3. While keeping your elbow up, reach out with your blade and slap the water. Lean your head onto your bracing-side shoulder at the same time.


4. Simultaneously raise your knee and keep your head tilted until the boat is upright. Your head should be the last thing to come up after bracing.


High Brace

As the name suggests, the paddle shaft starts out higher compared with the low brace.

1. Rotate your wrists backward so that the power face of your paddle blade on your brace side is parallel to the water. Your elbows will be pointing downward, as though you’re grasping the paddle, pull-up-style.


2. Keeping your elbows low, edge the boat toward the brace side.


3. Still keeping your elbow low on that side of the boat, reach out with your blade and slap the water. Lean your head onto your bracing-side shoulder at the same time.


4. Simultaneously raise your knee on your bracing side and keep your head tilted low on your bracing side shoulder until the boat is upright. Your head should be the last thing to come up after bracing.

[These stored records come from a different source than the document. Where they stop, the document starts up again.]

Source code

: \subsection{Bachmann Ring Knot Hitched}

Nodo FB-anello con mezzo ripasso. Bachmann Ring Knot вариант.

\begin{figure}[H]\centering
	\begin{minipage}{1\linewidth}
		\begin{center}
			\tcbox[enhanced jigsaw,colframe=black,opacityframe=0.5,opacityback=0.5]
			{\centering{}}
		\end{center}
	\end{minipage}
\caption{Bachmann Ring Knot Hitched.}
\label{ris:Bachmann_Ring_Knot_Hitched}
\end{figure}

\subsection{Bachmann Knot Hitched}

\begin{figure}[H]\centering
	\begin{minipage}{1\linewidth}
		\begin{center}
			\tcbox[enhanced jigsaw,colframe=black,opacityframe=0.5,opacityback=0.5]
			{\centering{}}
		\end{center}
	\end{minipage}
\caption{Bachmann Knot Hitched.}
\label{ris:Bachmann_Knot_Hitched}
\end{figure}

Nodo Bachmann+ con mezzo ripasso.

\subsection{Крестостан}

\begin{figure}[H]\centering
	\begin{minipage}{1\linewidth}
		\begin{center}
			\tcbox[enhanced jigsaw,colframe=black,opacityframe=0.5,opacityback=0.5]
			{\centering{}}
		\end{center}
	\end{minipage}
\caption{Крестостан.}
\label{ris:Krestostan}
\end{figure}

Bracing in a Sit-on-Top Kayak

Sit-on-tops are super stable and mostly used in warm-water areas, so capsizing is less of a concern. You can do a modified version of the low brace in a sit-on-top, though. Instead of lifting a knee, you move your lower body to shift your weight to the opposite side of the boat.


Keys to Proper Bracing

Keep these technique tips in mind for both the high and low brace:

  • To avoid overstressing a shoulder, try to maintain the paddler’s box (discussed in Basic Kayaking Strokes)
  • Keep your paddle in front of you and don’t reach too far from the boat with your blade. You risk a shoulder injury because an extended arm places a lot of stress on the shoulder joint.
  • Body position is key: Hold your lower torso upright and close to the centerline.
  • Leaning your head toward your bracing side shoulder and letting it come up last are key, too. That helps position your upper body in a way that allows a balanced transfer of weight as the kayak moves back to its centerline. Watching the paddle blade helps keep your head leaned properly.
  • Keep a firm, but gentle grip on the paddle (don’t white-knuckle it)
  • Progress by edging farther as you brace.



Honing Your Skills

  • Practice in progressively choppier water that mimics the conditions where you’re more likely to need to brace.
  • Often your brace will be easier to do on the side of your dominant hand. Do extra practice on your weaker side until you become an “ambidextrous bracer.”